## Your objective
Please output the entries below without altering a single character.

## Materials provided
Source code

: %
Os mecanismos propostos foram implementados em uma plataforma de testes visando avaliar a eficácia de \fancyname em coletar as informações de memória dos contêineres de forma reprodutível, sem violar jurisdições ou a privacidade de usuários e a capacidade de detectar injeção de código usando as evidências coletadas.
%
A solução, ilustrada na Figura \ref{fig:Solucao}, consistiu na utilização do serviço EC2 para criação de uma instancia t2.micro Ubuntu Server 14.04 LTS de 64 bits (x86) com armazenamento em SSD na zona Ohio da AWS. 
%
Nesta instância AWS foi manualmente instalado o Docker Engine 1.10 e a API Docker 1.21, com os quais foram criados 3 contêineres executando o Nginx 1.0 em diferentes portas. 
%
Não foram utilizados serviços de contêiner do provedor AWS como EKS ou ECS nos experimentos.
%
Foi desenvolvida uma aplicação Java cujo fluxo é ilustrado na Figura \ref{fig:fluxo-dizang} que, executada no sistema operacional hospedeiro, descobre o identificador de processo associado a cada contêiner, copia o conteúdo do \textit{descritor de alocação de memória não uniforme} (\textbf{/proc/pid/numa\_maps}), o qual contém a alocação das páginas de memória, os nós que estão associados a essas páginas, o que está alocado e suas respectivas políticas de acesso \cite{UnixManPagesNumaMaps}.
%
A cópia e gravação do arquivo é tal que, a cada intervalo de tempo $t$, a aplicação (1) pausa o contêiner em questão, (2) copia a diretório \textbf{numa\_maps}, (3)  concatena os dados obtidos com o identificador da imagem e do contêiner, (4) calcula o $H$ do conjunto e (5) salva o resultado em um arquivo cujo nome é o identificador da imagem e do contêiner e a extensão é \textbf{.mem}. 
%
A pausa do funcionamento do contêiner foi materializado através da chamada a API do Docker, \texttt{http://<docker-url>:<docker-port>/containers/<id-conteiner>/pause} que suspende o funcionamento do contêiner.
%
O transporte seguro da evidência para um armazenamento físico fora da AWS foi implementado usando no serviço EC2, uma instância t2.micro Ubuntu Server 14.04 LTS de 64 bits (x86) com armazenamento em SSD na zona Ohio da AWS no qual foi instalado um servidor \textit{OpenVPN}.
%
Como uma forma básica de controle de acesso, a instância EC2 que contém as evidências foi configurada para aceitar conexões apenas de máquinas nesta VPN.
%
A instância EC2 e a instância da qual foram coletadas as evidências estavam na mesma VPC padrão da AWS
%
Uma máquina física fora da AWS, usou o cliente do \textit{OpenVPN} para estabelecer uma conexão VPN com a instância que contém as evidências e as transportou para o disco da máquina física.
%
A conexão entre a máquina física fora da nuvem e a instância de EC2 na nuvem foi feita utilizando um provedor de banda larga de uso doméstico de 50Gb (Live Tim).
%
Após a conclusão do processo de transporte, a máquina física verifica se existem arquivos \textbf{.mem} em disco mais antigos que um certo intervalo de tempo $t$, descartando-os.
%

## Answer below
Source code

: %
Os mecanismos propostos foram implementados em uma plataforma de testes visando avaliar a eficácia de \fancyname em coletar as informações de memória dos contêineres de forma reprodutível, sem violar jurisdições ou a privacidade de usuários e a capacidade de detectar injeção de código usando as evidências coletadas.
%
A solução, ilustrada na Figura \ref{fig:Solucao}, consistiu na utilização do serviço EC2 para criação de uma instancia t2.micro Ubuntu Server 14.04 LTS de 64 bits (x86) com armazenamento em SSD na zona Ohio da AWS. 
%
Nesta instância AWS foi manualmente instalado o Docker Engine 1.10 e a API Docker 1.21, com os quais foram criados 3 contêineres executando o Nginx 1.0 em diferentes portas. 
%
Não foram utilizados serviços de contêiner do provedor AWS como EKS ou ECS nos experimentos.
%
Foi desenvolvida uma aplicação Java cujo fluxo é ilustrado na Figura \ref{fig:fluxo-dizang} que, executada no sistema operacional hospedeiro, descobre o identificador de processo associado a cada contêiner, copia o conteúdo do \textit{descritor de alocação de memória não uniforme} (\textbf{/proc/pid/numa\_maps}), o qual contém a alocação das páginas de memória, os nós que estão associados a essas páginas, o que está alocado e suas respectivas políticas de acesso \cite{UnixManPagesNumaMaps}.
%
A cópia e gravação do arquivo é tal que, a cada intervalo de tempo $t$, a aplicação (1) pausa o contêiner em questão, (2) copia a diretório \textbf{numa\_maps}, (3)  concatena os dados obtidos com o identificador da imagem e do contêiner, (4) calcula o $H$ do conjunto e (5) salva o resultado em um arquivo cujo nome é o identificador da imagem e do contêiner e a extensão é \textbf{.mem}. 
%
A pausa do funcionamento do contêiner foi materializado através da chamada a API do Docker, \texttt{http://<docker-url>:<docker-port>/containers/<id-conteiner>/pause} que suspende o funcionamento do contêiner.
%
O transporte seguro da evidência para um armazenamento físico fora da AWS foi implementado usando no serviço EC2, uma instância t2.micro Ubuntu Server 14.04 LTS de 64 bits (x86) com armazenamento em SSD na zona Ohio da AWS no qual foi instalado um servidor \textit{OpenVPN}.
%
Como uma forma básica de controle de acesso, a instância EC2 que contém as evidências foi configurada para aceitar conexões apenas de máquinas nesta VPN.
%
A instância EC2 e a instância da qual foram coletadas as evidências estavam na mesma VPC padrão da AWS
%
Uma máquina física fora da AWS, usou o cliente do \textit{OpenVPN} para estabelecer uma conexão VPN com a instância que contém as evidências e as transportou para o disco da máquina física.
%
A conexão entre a máquina física fora da nuvem e a instância de EC2 na nuvem foi feita utilizando um provedor de banda larga de uso doméstico de 50Gb (Live Tim).
%
Após a conclusão do processo de transporte, a máquina física verifica se existem arquivos \textbf{.mem} em disco mais antigos que um certo intervalo de tempo $t$, descartando-os.
%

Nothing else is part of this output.